(Records from a data collection)
◆ ◆ ◆
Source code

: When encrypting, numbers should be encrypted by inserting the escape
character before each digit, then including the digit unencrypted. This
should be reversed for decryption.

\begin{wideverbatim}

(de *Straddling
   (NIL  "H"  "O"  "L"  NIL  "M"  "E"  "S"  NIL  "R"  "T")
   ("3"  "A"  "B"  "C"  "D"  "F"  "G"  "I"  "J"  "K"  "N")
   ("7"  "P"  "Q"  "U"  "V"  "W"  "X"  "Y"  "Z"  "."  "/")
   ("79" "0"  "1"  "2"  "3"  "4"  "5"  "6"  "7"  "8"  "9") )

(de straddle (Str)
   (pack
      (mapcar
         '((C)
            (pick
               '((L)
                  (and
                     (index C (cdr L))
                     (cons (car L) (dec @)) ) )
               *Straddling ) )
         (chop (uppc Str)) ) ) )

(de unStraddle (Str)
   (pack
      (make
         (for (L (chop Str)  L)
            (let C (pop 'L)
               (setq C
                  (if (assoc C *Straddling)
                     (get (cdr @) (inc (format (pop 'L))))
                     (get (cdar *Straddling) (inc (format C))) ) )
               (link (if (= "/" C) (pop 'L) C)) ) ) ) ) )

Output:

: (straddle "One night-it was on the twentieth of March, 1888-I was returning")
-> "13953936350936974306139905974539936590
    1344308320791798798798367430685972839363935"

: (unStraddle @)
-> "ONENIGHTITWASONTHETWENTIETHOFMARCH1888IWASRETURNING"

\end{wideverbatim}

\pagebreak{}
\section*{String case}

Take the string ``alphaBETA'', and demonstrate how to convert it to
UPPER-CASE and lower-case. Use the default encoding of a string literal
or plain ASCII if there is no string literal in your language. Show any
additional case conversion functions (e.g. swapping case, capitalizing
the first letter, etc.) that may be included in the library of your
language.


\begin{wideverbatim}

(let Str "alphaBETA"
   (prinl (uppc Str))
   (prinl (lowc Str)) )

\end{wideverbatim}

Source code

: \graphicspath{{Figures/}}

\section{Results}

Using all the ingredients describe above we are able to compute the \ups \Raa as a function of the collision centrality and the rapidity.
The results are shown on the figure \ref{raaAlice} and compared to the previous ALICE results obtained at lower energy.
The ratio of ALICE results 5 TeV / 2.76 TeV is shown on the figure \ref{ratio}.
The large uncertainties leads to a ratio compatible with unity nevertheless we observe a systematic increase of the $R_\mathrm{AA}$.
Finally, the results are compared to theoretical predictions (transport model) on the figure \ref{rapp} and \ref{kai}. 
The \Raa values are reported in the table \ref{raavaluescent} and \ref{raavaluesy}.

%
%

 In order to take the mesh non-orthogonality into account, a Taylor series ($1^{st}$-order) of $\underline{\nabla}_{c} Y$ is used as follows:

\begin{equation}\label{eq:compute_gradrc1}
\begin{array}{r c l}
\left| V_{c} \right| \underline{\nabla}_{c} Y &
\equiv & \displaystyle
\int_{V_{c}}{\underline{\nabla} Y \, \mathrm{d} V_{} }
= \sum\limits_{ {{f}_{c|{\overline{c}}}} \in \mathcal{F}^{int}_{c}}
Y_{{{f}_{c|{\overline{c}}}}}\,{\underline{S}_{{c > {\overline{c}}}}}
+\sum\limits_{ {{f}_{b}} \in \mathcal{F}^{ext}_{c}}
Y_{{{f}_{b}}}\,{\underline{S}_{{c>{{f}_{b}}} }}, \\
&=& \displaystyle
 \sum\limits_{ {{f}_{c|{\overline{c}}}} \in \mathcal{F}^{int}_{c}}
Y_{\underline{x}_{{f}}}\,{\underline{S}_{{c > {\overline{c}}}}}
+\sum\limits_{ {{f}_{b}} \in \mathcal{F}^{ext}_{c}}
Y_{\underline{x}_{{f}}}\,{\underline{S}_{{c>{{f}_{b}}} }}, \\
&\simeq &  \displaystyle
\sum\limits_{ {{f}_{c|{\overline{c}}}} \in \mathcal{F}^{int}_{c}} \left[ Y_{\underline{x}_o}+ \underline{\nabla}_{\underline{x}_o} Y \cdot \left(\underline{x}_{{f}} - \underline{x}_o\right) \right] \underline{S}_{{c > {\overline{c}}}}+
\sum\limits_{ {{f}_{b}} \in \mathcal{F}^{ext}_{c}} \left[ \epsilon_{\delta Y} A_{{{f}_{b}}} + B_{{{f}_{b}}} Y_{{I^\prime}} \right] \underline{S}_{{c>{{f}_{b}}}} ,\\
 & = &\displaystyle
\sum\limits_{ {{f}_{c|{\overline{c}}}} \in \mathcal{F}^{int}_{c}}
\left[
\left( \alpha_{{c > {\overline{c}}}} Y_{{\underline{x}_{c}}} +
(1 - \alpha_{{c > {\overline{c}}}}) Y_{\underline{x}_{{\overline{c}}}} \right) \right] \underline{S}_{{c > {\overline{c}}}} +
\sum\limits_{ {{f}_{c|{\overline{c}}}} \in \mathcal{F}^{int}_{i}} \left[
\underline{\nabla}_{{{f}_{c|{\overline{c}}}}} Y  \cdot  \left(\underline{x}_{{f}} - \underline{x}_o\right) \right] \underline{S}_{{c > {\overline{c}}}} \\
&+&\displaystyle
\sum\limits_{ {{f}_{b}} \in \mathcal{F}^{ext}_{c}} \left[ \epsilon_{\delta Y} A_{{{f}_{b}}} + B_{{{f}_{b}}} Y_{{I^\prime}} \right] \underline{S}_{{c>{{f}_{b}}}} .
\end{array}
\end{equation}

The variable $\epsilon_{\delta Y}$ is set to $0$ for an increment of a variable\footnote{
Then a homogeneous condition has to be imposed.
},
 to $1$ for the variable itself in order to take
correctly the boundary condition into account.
◆ ◆ ◆
Required action: All the lines that hold the word "variable" must appear in the answer, copied from the records.

Written solution:
The variable $\epsilon_{\delta Y}$ is set to $0$ for an increment of a variable\footnote{
 to $1$ for the variable itself in order to take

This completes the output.